▸ **Records for the task**
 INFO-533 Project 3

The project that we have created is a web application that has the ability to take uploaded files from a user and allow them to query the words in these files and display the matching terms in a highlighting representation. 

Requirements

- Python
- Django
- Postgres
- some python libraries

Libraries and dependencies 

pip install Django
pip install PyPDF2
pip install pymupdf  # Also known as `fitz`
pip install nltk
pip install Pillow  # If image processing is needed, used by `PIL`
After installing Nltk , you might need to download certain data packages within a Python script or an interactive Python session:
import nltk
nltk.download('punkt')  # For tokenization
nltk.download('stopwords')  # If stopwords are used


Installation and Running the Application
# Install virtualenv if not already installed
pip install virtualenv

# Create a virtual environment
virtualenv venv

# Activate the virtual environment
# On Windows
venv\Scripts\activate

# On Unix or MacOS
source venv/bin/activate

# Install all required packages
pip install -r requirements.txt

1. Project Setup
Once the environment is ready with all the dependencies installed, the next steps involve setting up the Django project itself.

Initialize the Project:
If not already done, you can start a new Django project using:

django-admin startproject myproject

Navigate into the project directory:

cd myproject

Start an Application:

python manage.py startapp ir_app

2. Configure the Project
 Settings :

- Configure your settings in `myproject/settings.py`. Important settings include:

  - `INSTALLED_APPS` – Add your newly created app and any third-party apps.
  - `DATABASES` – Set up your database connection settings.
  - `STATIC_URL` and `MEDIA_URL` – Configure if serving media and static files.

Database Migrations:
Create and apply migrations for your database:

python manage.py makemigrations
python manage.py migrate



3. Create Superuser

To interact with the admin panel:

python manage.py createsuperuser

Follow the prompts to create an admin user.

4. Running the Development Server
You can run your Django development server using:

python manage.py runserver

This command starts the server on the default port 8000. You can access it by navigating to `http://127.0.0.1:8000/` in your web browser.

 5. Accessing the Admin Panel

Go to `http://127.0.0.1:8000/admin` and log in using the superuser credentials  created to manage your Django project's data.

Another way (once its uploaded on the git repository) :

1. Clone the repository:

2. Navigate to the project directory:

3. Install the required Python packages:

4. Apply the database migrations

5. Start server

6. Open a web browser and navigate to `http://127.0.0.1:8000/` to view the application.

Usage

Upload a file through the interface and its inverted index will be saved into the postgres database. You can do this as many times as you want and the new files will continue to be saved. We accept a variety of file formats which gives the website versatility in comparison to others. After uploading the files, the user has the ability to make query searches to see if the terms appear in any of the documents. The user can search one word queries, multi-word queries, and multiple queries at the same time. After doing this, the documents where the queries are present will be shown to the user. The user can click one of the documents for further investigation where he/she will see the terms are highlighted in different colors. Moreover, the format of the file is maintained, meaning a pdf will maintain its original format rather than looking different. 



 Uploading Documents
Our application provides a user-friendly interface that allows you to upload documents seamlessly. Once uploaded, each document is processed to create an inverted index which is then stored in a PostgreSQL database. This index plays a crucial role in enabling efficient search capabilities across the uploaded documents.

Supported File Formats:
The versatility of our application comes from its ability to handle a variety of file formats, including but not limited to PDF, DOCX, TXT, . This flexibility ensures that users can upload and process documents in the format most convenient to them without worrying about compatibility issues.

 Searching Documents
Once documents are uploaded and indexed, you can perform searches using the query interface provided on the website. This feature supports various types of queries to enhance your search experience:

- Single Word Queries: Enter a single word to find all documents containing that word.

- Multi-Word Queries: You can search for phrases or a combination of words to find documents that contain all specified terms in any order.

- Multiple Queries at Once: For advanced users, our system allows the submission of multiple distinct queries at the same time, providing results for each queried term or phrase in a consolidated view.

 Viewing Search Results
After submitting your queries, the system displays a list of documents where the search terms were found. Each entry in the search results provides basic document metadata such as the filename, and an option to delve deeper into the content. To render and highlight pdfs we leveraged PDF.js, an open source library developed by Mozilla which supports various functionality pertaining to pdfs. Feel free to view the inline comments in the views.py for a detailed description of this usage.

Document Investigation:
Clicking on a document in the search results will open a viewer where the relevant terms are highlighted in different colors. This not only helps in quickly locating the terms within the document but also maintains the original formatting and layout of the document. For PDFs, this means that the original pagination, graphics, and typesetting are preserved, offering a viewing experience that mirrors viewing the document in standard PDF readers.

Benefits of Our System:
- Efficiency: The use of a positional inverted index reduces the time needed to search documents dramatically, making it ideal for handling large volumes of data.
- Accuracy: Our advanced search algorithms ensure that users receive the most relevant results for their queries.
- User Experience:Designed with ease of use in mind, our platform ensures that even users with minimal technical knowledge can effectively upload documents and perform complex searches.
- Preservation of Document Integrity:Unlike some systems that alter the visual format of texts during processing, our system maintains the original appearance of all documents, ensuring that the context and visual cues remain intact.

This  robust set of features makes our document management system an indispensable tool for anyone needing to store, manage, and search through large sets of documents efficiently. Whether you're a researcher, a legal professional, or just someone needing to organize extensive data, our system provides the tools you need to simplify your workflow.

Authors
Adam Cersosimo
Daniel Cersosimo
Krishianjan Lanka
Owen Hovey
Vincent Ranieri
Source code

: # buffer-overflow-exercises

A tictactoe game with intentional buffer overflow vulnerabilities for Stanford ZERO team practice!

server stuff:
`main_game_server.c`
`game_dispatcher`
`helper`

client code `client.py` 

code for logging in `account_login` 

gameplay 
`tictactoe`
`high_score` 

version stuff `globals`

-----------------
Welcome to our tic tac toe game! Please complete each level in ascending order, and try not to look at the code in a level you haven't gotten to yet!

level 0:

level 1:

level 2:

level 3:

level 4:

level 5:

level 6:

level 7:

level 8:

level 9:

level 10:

▸ **Your assignment**
All the records, from start to finish, are to be repeated exactly.

▸ **Answer section**
 INFO-533 Project 3

The project that we have created is a web application that has the ability to take uploaded files from a user and allow them to query the words in these files and display the matching terms in a highlighting representation. 

Requirements

- Python
- Django
- Postgres
- some python libraries

Libraries and dependencies 

pip install Django
pip install PyPDF2
pip install pymupdf  # Also known as `fitz`
pip install nltk
pip install Pillow  # If image processing is needed, used by `PIL`
After installing Nltk , you might need to download certain data packages within a Python script or an interactive Python session:
import nltk
nltk.download('punkt')  # For tokenization
nltk.download('stopwords')  # If stopwords are used


Installation and Running the Application
# Install virtualenv if not already installed
pip install virtualenv

# Create a virtual environment
virtualenv venv

# Activate the virtual environment
# On Windows
venv\Scripts\activate

# On Unix or MacOS
source venv/bin/activate

# Install all required packages
pip install -r requirements.txt

1. Project Setup
Once the environment is ready with all the dependencies installed, the next steps involve setting up the Django project itself.

Initialize the Project:
If not already done, you can start a new Django project using:

django-admin startproject myproject

Navigate into the project directory:

cd myproject

Start an Application:

python manage.py startapp ir_app

2. Configure the Project
 Settings :

- Configure your settings in `myproject/settings.py`. Important settings include:

  - `INSTALLED_APPS` – Add your newly created app and any third-party apps.
  - `DATABASES` – Set up your database connection settings.
  - `STATIC_URL` and `MEDIA_URL` – Configure if serving media and static files.

Database Migrations:
Create and apply migrations for your database:

python manage.py makemigrations
python manage.py migrate



3. Create Superuser

To interact with the admin panel:

python manage.py createsuperuser

Follow the prompts to create an admin user.

4. Running the Development Server
You can run your Django development server using:

python manage.py runserver

This command starts the server on the default port 8000. You can access it by navigating to `http://127.0.0.1:8000/` in your web browser.

 5. Accessing the Admin Panel

Go to `http://127.0.0.1:8000/admin` and log in using the superuser credentials  created to manage your Django project's data.

Another way (once its uploaded on the git repository) :

1. Clone the repository:

2. Navigate to the project directory:

3. Install the required Python packages:

4. Apply the database migrations

5. Start server

6. Open a web browser and navigate to `http://127.0.0.1:8000/` to view the application.

Usage

Upload a file through the interface and its inverted index will be saved into the postgres database. You can do this as many times as you want and the new files will continue to be saved. We accept a variety of file formats which gives the website versatility in comparison to others. After uploading the files, the user has the ability to make query searches to see if the terms appear in any of the documents. The user can search one word queries, multi-word queries, and multiple queries at the same time. After doing this, the documents where the queries are present will be shown to the user. The user can click one of the documents for further investigation where he/she will see the terms are highlighted in different colors. Moreover, the format of the file is maintained, meaning a pdf will maintain its original format rather than looking different. 



 Uploading Documents
Our application provides a user-friendly interface that allows you to upload documents seamlessly. Once uploaded, each document is processed to create an inverted index which is then stored in a PostgreSQL database. This index plays a crucial role in enabling efficient search capabilities across the uploaded documents.

Supported File Formats:
The versatility of our application comes from its ability to handle a variety of file formats, including but not limited to PDF, DOCX, TXT, . This flexibility ensures that users can upload and process documents in the format most convenient to them without worrying about compatibility issues.

 Searching Documents
Once documents are uploaded and indexed, you can perform searches using the query interface provided on the website. This feature supports various types of queries to enhance your search experience:

- Single Word Queries: Enter a single word to find all documents containing that word.

- Multi-Word Queries: You can search for phrases or a combination of words to find documents that contain all specified terms in any order.

- Multiple Queries at Once: For advanced users, our system allows the submission of multiple distinct queries at the same time, providing results for each queried term or phrase in a consolidated view.

 Viewing Search Results
After submitting your queries, the system displays a list of documents where the search terms were found. Each entry in the search results provides basic document metadata such as the filename, and an option to delve deeper into the content. To render and highlight pdfs we leveraged PDF.js, an open source library developed by Mozilla which supports various functionality pertaining to pdfs. Feel free to view the inline comments in the views.py for a detailed description of this usage.

Document Investigation:
Clicking on a document in the search results will open a viewer where the relevant terms are highlighted in different colors. This not only helps in quickly locating the terms within the document but also maintains the original formatting and layout of the document. For PDFs, this means that the original pagination, graphics, and typesetting are preserved, offering a viewing experience that mirrors viewing the document in standard PDF readers.

Benefits of Our System:
- Efficiency: The use of a positional inverted index reduces the time needed to search documents dramatically, making it ideal for handling large volumes of data.
- Accuracy: Our advanced search algorithms ensure that users receive the most relevant results for their queries.
- User Experience:Designed with ease of use in mind, our platform ensures that even users with minimal technical knowledge can effectively upload documents and perform complex searches.
- Preservation of Document Integrity:Unlike some systems that alter the visual format of texts during processing, our system maintains the original appearance of all documents, ensuring that the context and visual cues remain intact.

This  robust set of features makes our document management system an indispensable tool for anyone needing to store, manage, and search through large sets of documents efficiently. Whether you're a researcher, a legal professional, or just someone needing to organize extensive data, our system provides the tools you need to simplify your workflow.

Authors
Adam Cersosimo
Daniel Cersosimo
Krishianjan Lanka
Owen Hovey
Vincent Ranieri
Source code

: # buffer-overflow-exercises

A tictactoe game with intentional buffer overflow vulnerabilities for Stanford ZERO team practice!

server stuff:
`main_game_server.c`
`game_dispatcher`
`helper`

client code `client.py` 

code for logging in `account_login` 

gameplay 
`tictactoe`
`high_score` 

version stuff `globals`

-----------------
Welcome to our tic tac toe game! Please complete each level in ascending order, and try not to look at the code in a level you haven't gotten to yet!

level 0:

level 1:

level 2:

level 3:

level 4:

level 5:

level 6:

level 7:

level 8:

level 9:

level 10:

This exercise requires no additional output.